# How do you guys do it? (make your own bodies)



## Captain Fred (Feb 19, 2000)

I was wondering how some of you guys are able to mold your own slotcar bodies. Where do you get the stuff to do it with? How do you make your molds? Is there a book or some available information about it?
I would like to try it. Any help would be appreciated.


----------



## vaBcHRog (Feb 19, 2003)

Well Captain Fred here is a quick and dirty how I make a mold for a TJET. First find a diecats body that has the wheelbase you want or an existing TJET body you want to reproduce. 

There are two ways for the 1st step. Some people grind out and mount the diecast to a tJET first and make the inside mold ( also called male mold) and some people make the outside mold (also called female mold) first. I make the outside mold first as I want to make the resin body as thin as I can.

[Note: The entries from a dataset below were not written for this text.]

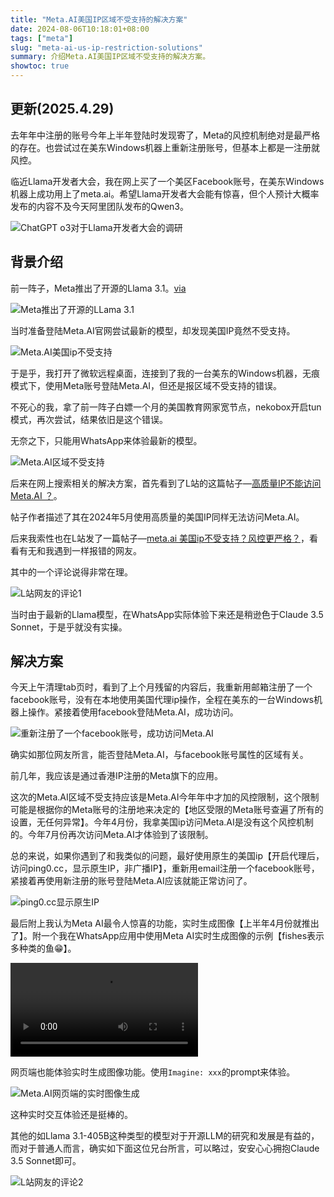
 ```yaml
---
title: "Meta.AI美国IP区域不受支持的解决方案"
date: 2024-08-06T10:18:01+08:00
tags: ["meta"]
slug: "meta-ai-us-ip-restriction-solutions"
summary: 介绍Meta.AI美国IP区域不受支持的解决方案。
showtoc: true
---
```


## 更新(2025.4.29)

去年年中注册的账号今年上半年登陆时发现寄了，Meta的风控机制绝对是最严格的存在。也尝试过在美东Windows机器上重新注册账号，但基本上都是一注册就风控。

临近Llama开发者大会，我在网上买了一个美区Facebook账号，在美东Windows机器上成功用上了meta.ai。希望Llama开发者大会能有惊喜，但个人预计大概率发布的内容不及今天阿里团队发布的Qwen3。

![ChatGPT o3对于Llama开发者大会的调研](https://cdn.sa.net/2025/04/29/VTC7zSWiN4gvcA8.webp)

## 背景介绍

前一阵子，Meta推出了开源的Llama 3.1。[via](https://t.me/aigc1024/7441)

![Meta推出了开源的LLama 3.1](https://cdn.sa.net/2024/08/06/cWaxI5okwVnqSD4.webp)

当时准备登陆Meta.AI官网尝试最新的模型，却发现美国IP竟然不受支持。

![Meta.AI美国ip不受支持](https://cdn.sa.net/2024/08/06/aLz4huiCFRUOXZG.webp)

于是乎，我打开了微软远程桌面，连接到了我的一台美东的Windows机器，无痕模式下，使用Meta账号登陆Meta.AI，但还是报区域不受支持的错误。

不死心的我，拿了前一阵子白嫖一个月的美国教育网家宽节点，nekobox开启tun模式，再次尝试，结果依旧是这个错误。

无奈之下，只能用WhatsApp来体验最新的模型。

![Meta.AI区域不受支持](https://cdn.sa.net/2024/08/06/WrXPCkVnLSI3t4H.webp)

后来在网上搜索相关的解决方案，首先看到了L站的这篇帖子—[高质量IP不能访问Meta.AI ？](https://linux.do/t/topic/72735)。

帖子作者描述了其在2024年5月使用高质量的美国IP同样无法访问Meta.AI。

后来我索性也在L站发了一篇帖子—[meta.ai 美国ip不受支持？风控更严格？](https://linux.do/t/topic/157895)，看看有无和我遇到一样报错的网友。

其中的一个评论说得非常在理。

![L站网友的评论1](https://cdn.sa.net/2024/08/06/rs3czE5BFgh6uCO.webp)

当时由于最新的Llama模型，在WhatsApp实际体验下来还是稍逊色于Claude 3.5 Sonnet，于是乎就没有实操。

## 解决方案

今天上午清理tab页时，看到了上个月残留的内容后，我重新用邮箱注册了一个facebook账号，没有在本地使用美国代理ip操作，全程在美东的一台Windows机器上操作。紧接着使用facebook登陆Meta.AI，成功访问。

![重新注册了一个facebook账号，成功访问Meta.AI](https://cdn.sa.net/2024/08/06/QNJ3I4nPMv5AhGZ.webp)

确实如那位网友所言，能否登陆Meta.AI，与facebook账号属性的区域有关。

前几年，我应该是通过香港IP注册的Meta旗下的应用。

这次的Meta.AI区域不受支持应该是Meta.AI今年年中才加的风控限制，这个限制可能是根据你的Meta账号的注册地来决定的【地区受限的Meta账号查遍了所有的设置，无任何异常】。今年4月份，我拿美国ip访问Meta.AI是没有这个风控机制的。今年7月份再次访问Meta.AI才体验到了该限制。

总的来说，如果你遇到了和我类似的问题，最好使用原生的美国ip【开启代理后，访问ping0.cc，显示原生IP，非广播IP】，重新用email注册一个facebook账号，紧接着再使用新注册的账号登陆Meta.AI应该就能正常访问了。

![ping0.cc显示原生IP](https://cdn.sa.net/2024/08/06/Yi5XwPIt2vkmNyq.webp)

最后附上我认为Meta AI最令人惊喜的功能，实时生成图像【上半年4月份就推出了】。附一个我在WhatsApp应用中使用Meta AI实时生成图像的示例【fishes表示多种类的鱼😁】。

<div class="ratio ratio-16x9" style="max-height: 80vh;">
  <video controls>
    <source src="https://cdn.jiakai.page/videos/2024/meta_ai_imagine_demo.mp4" type="video/mp4">
    您的浏览器不支持视频标签。
  </video>
</div>

网页端也能体验实时生成图像功能。使用`Imagine: xxx`的prompt来体验。

![Meta.AI网页端的实时图像生成](https://cdn.sa.net/2024/08/06/jNLbOuzqvw4AWFc.webp)

这种实时交互体验还是挺棒的。

其他的如Llama 3.1-405B这种类型的模型对于开源LLM的研究和发展是有益的，而对于普通人而言，确实如下面这位兄台所言，可以略过，安安心心拥抱Claude 3.5 Sonnet即可。

![L站网友的评论2](https://cdn.sa.net/2024/08/06/vOFBZGKwpytVaLd.webp)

So you have the trusty diecast car in your hand. Look at it close if the bumpers are molded to the body great if they are sepaerate pieces great but if they are molded into the bottom of the car you have to do the 1st step a little different. If the bumbeers are molded to the body or seperate pieces then drill the two rivets out on the bottom of the car and remove everything except the glass and if sepaerate the bumpers. If the bumpers are molded into the bottom of the car take your trusty dremel tool and cutting disk and cut through the bottom of the diecast just behind the fron rivet and infront of the rear rivet. Then remove everything except the glass.

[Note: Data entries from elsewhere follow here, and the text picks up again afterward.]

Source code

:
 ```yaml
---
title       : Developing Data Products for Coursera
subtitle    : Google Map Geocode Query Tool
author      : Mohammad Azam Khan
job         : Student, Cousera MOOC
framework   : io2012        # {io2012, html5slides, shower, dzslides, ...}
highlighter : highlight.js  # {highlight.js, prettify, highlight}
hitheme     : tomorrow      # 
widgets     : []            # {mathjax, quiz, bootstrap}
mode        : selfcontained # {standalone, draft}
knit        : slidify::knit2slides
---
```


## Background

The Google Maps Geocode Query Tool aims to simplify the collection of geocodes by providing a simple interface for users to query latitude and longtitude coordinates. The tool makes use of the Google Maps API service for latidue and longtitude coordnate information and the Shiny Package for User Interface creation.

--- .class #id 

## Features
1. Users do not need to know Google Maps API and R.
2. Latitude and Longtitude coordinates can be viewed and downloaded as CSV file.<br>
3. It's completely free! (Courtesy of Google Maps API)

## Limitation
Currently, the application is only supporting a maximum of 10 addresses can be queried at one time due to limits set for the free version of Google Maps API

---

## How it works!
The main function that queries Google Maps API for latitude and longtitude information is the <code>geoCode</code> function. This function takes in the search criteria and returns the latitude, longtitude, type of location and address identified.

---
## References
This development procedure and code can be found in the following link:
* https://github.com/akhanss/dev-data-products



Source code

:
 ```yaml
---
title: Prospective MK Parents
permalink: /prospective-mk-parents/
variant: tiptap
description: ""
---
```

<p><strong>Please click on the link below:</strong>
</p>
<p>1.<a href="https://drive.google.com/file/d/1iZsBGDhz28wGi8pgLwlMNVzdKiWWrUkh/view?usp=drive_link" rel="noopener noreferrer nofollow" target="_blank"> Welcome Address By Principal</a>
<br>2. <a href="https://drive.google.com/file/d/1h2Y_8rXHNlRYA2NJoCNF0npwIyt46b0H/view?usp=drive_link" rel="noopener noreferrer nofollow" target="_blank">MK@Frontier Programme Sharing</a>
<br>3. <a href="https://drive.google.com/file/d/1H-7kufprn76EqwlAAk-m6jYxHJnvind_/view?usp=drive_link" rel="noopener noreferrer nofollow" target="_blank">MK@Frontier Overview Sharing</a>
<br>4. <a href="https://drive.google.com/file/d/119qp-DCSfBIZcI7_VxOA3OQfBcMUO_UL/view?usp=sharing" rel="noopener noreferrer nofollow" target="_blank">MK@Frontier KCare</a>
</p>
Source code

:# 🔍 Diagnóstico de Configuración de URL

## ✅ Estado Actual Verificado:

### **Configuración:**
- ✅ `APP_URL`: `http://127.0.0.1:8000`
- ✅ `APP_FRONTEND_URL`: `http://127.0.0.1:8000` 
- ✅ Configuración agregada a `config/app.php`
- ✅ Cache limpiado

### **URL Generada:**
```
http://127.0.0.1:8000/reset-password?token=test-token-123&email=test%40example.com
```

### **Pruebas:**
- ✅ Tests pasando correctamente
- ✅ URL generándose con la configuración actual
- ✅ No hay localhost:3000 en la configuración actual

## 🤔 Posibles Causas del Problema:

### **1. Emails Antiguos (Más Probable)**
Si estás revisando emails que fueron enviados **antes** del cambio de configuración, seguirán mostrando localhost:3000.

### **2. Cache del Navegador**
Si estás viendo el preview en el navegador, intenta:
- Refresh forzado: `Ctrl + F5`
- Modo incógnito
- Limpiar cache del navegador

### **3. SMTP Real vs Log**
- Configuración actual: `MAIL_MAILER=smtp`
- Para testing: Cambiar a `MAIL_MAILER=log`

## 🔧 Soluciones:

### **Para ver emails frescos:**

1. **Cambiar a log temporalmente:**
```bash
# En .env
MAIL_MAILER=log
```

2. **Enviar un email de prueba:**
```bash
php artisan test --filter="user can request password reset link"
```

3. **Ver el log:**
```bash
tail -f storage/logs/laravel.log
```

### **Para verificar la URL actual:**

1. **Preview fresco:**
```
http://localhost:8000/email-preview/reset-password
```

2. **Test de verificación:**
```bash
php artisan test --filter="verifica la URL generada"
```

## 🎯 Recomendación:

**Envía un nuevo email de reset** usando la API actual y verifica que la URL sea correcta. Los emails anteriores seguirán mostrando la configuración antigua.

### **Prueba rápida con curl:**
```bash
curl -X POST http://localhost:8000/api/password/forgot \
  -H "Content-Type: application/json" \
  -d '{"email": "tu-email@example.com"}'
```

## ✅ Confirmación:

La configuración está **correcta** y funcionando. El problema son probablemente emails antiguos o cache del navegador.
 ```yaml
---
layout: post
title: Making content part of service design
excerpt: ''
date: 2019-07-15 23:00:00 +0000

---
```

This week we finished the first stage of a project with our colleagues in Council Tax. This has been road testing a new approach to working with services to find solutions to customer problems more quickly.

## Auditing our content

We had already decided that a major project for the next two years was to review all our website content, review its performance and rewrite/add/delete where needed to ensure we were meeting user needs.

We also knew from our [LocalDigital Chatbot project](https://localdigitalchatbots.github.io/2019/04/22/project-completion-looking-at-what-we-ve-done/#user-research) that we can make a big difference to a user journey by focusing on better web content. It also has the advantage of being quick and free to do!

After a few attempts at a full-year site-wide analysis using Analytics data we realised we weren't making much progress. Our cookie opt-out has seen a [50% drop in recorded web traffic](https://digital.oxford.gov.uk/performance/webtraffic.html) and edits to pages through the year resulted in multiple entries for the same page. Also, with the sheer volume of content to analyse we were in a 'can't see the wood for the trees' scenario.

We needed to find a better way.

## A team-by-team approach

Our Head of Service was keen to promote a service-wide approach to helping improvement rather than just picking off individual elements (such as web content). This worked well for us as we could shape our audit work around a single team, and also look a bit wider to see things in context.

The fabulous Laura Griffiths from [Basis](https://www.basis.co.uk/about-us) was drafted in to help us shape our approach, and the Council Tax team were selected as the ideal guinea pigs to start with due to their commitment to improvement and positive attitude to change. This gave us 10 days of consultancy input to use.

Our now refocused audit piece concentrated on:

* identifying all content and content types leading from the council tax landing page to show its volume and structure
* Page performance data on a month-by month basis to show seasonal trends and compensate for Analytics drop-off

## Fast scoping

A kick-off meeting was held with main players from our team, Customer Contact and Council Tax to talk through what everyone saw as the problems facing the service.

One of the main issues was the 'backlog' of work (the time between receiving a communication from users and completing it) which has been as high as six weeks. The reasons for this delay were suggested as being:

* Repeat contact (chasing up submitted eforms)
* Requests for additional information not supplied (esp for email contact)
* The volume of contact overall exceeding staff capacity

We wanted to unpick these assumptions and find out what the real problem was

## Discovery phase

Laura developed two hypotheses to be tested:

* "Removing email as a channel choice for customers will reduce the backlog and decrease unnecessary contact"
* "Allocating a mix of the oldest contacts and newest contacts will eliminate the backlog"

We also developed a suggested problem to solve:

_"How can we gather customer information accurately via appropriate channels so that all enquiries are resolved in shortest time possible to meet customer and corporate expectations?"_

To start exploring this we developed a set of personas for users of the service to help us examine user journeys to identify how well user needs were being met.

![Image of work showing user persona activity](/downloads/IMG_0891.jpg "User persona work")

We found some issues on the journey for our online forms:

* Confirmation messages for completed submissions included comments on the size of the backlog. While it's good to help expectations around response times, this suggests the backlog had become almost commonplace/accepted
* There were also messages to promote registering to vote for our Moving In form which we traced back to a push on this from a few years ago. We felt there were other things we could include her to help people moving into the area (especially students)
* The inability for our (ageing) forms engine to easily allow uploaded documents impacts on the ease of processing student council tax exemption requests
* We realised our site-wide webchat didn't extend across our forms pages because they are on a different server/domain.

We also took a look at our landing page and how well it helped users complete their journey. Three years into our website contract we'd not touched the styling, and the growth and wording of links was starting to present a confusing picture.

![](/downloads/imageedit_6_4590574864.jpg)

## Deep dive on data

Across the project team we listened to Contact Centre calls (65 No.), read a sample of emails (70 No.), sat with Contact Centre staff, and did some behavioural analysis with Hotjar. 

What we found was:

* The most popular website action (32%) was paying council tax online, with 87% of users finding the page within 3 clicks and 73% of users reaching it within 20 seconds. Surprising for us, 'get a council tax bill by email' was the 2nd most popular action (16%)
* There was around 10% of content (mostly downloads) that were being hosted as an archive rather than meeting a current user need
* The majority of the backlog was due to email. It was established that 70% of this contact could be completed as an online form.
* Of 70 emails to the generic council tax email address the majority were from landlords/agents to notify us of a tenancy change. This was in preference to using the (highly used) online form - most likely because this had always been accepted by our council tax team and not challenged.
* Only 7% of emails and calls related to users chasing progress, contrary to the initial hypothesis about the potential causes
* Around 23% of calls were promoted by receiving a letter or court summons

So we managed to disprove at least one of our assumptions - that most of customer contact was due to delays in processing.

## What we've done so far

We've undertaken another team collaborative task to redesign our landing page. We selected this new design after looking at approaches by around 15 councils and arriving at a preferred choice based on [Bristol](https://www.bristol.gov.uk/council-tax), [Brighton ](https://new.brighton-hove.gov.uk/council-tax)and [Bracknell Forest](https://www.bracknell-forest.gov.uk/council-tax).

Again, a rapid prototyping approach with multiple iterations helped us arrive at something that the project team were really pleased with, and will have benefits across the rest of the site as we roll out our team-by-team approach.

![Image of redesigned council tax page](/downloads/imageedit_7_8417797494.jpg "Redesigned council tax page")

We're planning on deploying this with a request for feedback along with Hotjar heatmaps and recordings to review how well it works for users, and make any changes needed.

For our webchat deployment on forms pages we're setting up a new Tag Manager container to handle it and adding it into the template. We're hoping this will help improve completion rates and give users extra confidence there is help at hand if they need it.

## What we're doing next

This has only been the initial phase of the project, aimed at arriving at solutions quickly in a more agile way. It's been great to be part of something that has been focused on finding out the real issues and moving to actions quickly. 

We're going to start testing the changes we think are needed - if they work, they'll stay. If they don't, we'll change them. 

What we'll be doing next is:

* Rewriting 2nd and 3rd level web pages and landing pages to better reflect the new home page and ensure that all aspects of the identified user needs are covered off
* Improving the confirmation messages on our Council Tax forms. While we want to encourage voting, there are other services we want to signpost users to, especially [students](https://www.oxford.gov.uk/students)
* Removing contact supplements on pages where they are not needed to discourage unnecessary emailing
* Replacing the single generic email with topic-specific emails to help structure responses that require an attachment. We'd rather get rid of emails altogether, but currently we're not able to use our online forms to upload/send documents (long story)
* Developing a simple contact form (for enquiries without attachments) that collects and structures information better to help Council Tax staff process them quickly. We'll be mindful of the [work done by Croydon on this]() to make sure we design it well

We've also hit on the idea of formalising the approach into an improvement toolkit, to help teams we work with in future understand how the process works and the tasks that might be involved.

Now fill all of the inside of the diecast with Kleen Klay, it should be squishing out the side windows, and wheel wells and at least 1/4 inch below the bottom of the body. Now clean up the side windows making sure they are indented (clay is pushed in from the side of car), indent the wheel wells and clean up the edges where the clas meets the front and rear bumpers and side of car.










Now polish up the car and remove all fingerprints etc.

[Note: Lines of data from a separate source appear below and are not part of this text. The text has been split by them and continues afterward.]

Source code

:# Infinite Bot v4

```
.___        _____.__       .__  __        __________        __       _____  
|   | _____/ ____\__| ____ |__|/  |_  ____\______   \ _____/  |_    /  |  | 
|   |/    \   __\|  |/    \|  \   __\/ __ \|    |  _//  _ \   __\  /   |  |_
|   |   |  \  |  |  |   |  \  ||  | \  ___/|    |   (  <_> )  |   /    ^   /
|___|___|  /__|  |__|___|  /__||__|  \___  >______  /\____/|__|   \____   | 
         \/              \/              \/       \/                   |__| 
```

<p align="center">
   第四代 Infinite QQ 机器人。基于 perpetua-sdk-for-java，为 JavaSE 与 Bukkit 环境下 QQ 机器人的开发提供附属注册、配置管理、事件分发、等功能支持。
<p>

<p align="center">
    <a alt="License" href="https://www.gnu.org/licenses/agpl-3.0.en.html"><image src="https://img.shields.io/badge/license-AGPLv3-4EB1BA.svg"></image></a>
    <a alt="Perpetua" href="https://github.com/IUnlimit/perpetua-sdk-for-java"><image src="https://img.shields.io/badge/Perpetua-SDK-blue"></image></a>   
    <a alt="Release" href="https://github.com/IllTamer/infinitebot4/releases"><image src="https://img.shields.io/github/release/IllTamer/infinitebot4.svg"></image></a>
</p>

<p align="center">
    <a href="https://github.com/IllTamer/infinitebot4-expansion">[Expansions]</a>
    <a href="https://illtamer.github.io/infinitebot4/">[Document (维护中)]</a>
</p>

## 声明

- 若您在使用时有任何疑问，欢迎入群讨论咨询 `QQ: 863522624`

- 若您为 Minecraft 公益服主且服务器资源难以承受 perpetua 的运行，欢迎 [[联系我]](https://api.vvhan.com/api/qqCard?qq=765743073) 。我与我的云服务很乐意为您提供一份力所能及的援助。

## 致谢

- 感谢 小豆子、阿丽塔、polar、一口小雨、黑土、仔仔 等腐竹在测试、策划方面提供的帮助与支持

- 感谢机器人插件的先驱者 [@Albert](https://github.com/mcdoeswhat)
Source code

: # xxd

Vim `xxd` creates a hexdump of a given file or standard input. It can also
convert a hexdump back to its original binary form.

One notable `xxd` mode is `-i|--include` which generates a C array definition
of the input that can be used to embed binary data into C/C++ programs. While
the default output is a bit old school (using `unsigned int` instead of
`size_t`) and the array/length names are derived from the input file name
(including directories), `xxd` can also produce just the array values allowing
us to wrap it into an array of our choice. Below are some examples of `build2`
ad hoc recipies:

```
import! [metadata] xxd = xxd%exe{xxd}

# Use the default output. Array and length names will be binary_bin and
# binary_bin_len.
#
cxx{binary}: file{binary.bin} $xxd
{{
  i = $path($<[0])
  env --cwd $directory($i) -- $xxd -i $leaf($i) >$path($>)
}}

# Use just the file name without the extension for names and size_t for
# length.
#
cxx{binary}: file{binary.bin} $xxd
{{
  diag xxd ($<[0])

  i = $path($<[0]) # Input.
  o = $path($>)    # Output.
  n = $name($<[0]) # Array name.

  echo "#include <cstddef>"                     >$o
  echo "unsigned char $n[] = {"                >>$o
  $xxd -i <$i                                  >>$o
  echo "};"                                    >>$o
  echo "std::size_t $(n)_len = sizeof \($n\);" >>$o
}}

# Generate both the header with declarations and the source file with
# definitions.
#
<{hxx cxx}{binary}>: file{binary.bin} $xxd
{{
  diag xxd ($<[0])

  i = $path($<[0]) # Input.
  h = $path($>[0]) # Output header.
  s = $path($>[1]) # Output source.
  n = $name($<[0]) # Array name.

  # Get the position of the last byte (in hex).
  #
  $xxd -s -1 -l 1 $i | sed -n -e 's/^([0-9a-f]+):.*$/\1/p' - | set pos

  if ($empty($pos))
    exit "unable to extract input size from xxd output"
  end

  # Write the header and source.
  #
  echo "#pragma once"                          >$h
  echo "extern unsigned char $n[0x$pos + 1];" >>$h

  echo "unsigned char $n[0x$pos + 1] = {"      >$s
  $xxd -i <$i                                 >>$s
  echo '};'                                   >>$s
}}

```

I then place the car on a flat piece of plastic. I use old CD cases, Ziplock top that I have cut etc, just a thin piece of plastic. I then take a small mold box with the bottom cut out of it over the car and tape the edges of the box where they meet the flat plastic.










I ten mix up enough silicone to fill the box which is normally one bathroom cup filled 3/4 with part A and one bathroom cup filled 3/4 with Part B and mix. I use Smooth-on's OOMA 25.










continued


----------



## vaBcHRog (Feb 19, 2003)

Come back in 90 mins and remove the Mold from the box and the car from the mold










I then slosh cast this mold to get a shell to mount posts to and reinsert into outer mold to make the inner mold. I coat the mold with a light dusting of Baby Powder. I then heat the mold for 1:30 1:45 mins in the microwave. I mix up 1/4 teaspoon of Part A and Part B of resin. I pour it in the mold and by tilting the mold back and forth and side to side I kepp the resin flowing covering all the body,. When the resin gets as thick as molasses and almost ready to set up I tilt the mold forward and turn upside down with the front of the mold (front of body) tilted down slightly.

I remove the body clean it up, remove window I want to remove and add body mounting posts.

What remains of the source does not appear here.